Data extracted from a collection
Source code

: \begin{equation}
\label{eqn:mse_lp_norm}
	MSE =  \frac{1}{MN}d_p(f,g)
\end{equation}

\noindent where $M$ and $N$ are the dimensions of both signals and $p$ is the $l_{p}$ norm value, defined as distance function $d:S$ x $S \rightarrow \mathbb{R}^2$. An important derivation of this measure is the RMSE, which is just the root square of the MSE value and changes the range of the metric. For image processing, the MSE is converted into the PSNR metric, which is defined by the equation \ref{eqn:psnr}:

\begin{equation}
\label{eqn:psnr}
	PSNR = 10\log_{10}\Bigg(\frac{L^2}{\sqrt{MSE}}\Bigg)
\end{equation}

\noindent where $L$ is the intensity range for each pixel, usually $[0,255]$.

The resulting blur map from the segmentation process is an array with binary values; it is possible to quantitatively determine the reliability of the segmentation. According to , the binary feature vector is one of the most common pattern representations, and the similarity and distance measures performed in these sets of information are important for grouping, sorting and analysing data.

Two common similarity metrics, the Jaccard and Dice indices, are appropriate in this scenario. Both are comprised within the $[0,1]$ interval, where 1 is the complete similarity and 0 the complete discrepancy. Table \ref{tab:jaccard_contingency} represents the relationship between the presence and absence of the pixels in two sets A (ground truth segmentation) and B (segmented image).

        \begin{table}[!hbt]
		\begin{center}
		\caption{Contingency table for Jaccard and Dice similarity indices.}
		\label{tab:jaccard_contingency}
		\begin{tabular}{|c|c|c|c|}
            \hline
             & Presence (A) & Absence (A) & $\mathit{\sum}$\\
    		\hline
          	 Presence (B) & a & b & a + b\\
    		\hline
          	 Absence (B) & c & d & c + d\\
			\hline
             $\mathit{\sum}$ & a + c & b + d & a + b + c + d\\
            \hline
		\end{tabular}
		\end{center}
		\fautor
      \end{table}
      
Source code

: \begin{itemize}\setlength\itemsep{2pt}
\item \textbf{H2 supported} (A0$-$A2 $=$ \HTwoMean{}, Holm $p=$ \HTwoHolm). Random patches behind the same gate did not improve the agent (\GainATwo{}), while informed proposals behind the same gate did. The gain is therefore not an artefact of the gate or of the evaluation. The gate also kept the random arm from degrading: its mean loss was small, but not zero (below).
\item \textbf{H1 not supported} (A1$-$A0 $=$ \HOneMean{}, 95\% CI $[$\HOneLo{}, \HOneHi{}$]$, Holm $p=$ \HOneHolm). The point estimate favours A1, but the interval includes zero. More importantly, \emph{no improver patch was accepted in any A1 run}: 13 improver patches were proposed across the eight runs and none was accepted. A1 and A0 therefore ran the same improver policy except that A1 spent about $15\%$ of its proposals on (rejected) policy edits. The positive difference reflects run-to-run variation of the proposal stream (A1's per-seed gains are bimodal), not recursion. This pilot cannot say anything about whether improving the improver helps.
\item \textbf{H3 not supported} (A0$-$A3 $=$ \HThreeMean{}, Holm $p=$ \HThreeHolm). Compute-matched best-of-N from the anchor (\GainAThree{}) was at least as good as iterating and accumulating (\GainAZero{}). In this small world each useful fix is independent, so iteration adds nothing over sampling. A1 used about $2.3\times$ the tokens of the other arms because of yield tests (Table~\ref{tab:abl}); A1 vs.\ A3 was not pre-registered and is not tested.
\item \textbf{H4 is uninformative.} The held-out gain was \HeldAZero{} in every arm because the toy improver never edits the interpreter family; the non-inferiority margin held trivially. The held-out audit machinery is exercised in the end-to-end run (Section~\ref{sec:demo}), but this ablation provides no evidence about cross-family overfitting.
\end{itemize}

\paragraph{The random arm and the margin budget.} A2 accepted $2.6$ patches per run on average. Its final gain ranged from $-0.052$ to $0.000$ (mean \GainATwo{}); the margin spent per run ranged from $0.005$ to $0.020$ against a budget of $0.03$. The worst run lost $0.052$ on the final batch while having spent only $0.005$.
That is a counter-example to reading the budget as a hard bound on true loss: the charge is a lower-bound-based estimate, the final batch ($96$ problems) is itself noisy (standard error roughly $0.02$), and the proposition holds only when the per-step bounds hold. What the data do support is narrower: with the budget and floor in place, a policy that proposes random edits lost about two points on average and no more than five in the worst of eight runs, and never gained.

*ASSIGNMENT*:
Reproduce all records exactly, without omissions.

*RESULT FOR THIS TASK*:
Source code

: \begin{equation}
\label{eqn:mse_lp_norm}
	MSE =  \frac{1}{MN}d_p(f,g)
\end{equation}

\noindent where $M$ and $N$ are the dimensions of both signals and $p$ is the $l_{p}$ norm value, defined as distance function $d:S$ x $S \rightarrow \mathbb{R}^2$. An important derivation of this measure is the RMSE, which is just the root square of the MSE value and changes the range of the metric. For image processing, the MSE is converted into the PSNR metric, which is defined by the equation \ref{eqn:psnr}:

\begin{equation}
\label{eqn:psnr}
	PSNR = 10\log_{10}\Bigg(\frac{L^2}{\sqrt{MSE}}\Bigg)
\end{equation}

\noindent where $L$ is the intensity range for each pixel, usually $[0,255]$.

The resulting blur map from the segmentation process is an array with binary values; it is possible to quantitatively determine the reliability of the segmentation. According to , the binary feature vector is one of the most common pattern representations, and the similarity and distance measures performed in these sets of information are important for grouping, sorting and analysing data.

Two common similarity metrics, the Jaccard and Dice indices, are appropriate in this scenario. Both are comprised within the $[0,1]$ interval, where 1 is the complete similarity and 0 the complete discrepancy. Table \ref{tab:jaccard_contingency} represents the relationship between the presence and absence of the pixels in two sets A (ground truth segmentation) and B (segmented image).

        \begin{table}[!hbt]
		\begin{center}
		\caption{Contingency table for Jaccard and Dice similarity indices.}
		\label{tab:jaccard_contingency}
		\begin{tabular}{|c|c|c|c|}
            \hline
             & Presence (A) & Absence (A) & $\mathit{\sum}$\\
    		\hline
          	 Presence (B) & a & b & a + b\\
    		\hline
          	 Absence (B) & c & d & c + d\\
			\hline
             $\mathit{\sum}$ & a + c & b + d & a + b + c + d\\
            \hline
		\end{tabular}
		\end{center}
		\fautor
      \end{table}
      
Source code

: \begin{itemize}\setlength\itemsep{2pt}
\item \textbf{H2 supported} (A0$-$A2 $=$ \HTwoMean{}, Holm $p=$ \HTwoHolm). Random patches behind the same gate did not improve the agent (\GainATwo{}), while informed proposals behind the same gate did. The gain is therefore not an artefact of the gate or of the evaluation. The gate also kept the random arm from degrading: its mean loss was small, but not zero (below).
\item \textbf{H1 not supported} (A1$-$A0 $=$ \HOneMean{}, 95\% CI $[$\HOneLo{}, \HOneHi{}$]$, Holm $p=$ \HOneHolm). The point estimate favours A1, but the interval includes zero. More importantly, \emph{no improver patch was accepted in any A1 run}: 13 improver patches were proposed across the eight runs and none was accepted. A1 and A0 therefore ran the same improver policy except that A1 spent about $15\%$ of its proposals on (rejected) policy edits. The positive difference reflects run-to-run variation of the proposal stream (A1's per-seed gains are bimodal), not recursion. This pilot cannot say anything about whether improving the improver helps.
\item \textbf{H3 not supported} (A0$-$A3 $=$ \HThreeMean{}, Holm $p=$ \HThreeHolm). Compute-matched best-of-N from the anchor (\GainAThree{}) was at least as good as iterating and accumulating (\GainAZero{}). In this small world each useful fix is independent, so iteration adds nothing over sampling. A1 used about $2.3\times$ the tokens of the other arms because of yield tests (Table~\ref{tab:abl}); A1 vs.\ A3 was not pre-registered and is not tested.
\item \textbf{H4 is uninformative.} The held-out gain was \HeldAZero{} in every arm because the toy improver never edits the interpreter family; the non-inferiority margin held trivially. The held-out audit machinery is exercised in the end-to-end run (Section~\ref{sec:demo}), but this ablation provides no evidence about cross-family overfitting.
\end{itemize}

\paragraph{The random arm and the margin budget.} A2 accepted $2.6$ patches per run on average. Its final gain ranged from $-0.052$ to $0.000$ (mean \GainATwo{}); the margin spent per run ranged from $0.005$ to $0.020$ against a budget of $0.03$. The worst run lost $0.052$ on the final batch while having spent only $0.005$.
That is a counter-example to reading the budget as a hard bound on true loss: the charge is a lower-bound-based estimate, the final batch ($96$ problems) is itself noisy (standard error roughly $0.02$), and the proposition holds only when the per-step bounds hold. What the data do support is narrower: with the budget and floor in place, a policy that proposes random edits lost about two points on average and no more than five in the worst of eight runs, and never gained.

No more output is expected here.